Issuers of reverse mortgage backed securities (HMBS) continued to see record prepayments, wiping out the effects of another strong month.
HMBS issuers generated $989 million in securities last month, with 53 original pools and 61 “tails,” according to the most recent analysis from New View Advisors. Those original pools totaled $755 million, which the New York City-based firm attributed to the pre-October 2 push to lock in higher principal limit factors.
Still, outstanding HMBS dropped $94 million amid a record $1.2 billion in payoffs, part of a continuing trend of loans reaching 98% of their maximum claim amounts en masse.
“Last month the HMBS market impersonated the Coyote, holding an anvil of loan payoffs in mid-air but not falling,” New View noted in its analysis, referencing the famous enemy of the Roadrunner from the popular cartoon shorts.
Of the $1.2 billion, $791 million came from loans that reached the 98% mark, another record; for comparison, back in September 2013, those payoffs accounted for 29.8% of the total, or $92 million, according to New View and RecursionCo.
New View also predicted an overall decline in HMBS float once the market adjusts to the new, lower principal limit factors.
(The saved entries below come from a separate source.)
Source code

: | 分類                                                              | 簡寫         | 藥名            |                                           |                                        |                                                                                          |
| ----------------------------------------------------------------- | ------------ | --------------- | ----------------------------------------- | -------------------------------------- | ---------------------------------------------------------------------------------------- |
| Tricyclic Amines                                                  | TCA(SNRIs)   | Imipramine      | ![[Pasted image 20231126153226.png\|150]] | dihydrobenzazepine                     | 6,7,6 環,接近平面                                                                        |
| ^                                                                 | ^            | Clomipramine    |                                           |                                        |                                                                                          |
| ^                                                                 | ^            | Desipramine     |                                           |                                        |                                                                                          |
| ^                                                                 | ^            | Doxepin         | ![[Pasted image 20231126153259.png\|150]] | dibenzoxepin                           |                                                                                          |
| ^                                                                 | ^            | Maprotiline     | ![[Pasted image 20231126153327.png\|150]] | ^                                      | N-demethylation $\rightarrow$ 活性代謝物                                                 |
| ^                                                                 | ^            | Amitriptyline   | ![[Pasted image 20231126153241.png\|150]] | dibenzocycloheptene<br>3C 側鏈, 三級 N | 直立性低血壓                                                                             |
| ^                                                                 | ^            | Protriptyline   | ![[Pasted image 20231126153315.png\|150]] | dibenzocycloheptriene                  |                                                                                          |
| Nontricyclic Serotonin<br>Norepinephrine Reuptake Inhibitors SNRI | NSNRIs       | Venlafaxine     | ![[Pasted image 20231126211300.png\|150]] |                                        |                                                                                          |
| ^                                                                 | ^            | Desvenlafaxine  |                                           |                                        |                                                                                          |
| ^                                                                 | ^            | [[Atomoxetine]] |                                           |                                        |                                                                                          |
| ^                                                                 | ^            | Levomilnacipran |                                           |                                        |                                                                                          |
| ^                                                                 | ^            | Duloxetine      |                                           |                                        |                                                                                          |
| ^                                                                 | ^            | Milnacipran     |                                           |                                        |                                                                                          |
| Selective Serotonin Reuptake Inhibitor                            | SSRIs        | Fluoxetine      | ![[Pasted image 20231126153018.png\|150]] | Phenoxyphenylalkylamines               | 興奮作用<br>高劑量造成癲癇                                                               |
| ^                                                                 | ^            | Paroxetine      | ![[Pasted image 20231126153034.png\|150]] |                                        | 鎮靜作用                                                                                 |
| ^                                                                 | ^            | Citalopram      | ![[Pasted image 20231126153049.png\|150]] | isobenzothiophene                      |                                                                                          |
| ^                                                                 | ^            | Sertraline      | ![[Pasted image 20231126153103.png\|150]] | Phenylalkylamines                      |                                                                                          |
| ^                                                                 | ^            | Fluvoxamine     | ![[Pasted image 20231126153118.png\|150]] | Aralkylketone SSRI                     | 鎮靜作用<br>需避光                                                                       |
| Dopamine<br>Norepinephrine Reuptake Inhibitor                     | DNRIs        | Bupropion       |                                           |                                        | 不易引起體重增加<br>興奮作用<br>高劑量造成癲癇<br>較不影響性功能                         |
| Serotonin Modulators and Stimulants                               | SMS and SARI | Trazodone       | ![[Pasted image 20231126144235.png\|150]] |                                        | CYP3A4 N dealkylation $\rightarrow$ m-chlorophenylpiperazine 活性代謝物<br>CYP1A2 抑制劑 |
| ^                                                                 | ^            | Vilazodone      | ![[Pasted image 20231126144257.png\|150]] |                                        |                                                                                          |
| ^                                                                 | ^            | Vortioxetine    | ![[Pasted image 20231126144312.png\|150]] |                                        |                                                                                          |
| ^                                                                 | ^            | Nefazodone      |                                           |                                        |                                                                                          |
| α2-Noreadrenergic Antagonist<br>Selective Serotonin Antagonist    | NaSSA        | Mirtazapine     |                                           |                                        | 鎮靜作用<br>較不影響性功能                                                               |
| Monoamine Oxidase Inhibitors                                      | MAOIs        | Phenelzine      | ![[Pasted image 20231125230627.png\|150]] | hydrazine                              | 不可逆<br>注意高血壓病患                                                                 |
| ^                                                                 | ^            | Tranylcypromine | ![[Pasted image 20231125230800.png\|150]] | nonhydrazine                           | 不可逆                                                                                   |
Still, New View principal Michael McCully has said that the changes will be an overall positive for the secondary market, with investors seeing the “new” HMBS as a longer-term asset amid slower rate growth — along with potential benefits for issuers’ capital requirements.
“There hasn’t been an exodus,” McCully said of the secondary market at the National Reverse Mortgage Lenders Association’s annual meeting in San Francisco last month. “The investor community really likes this product.”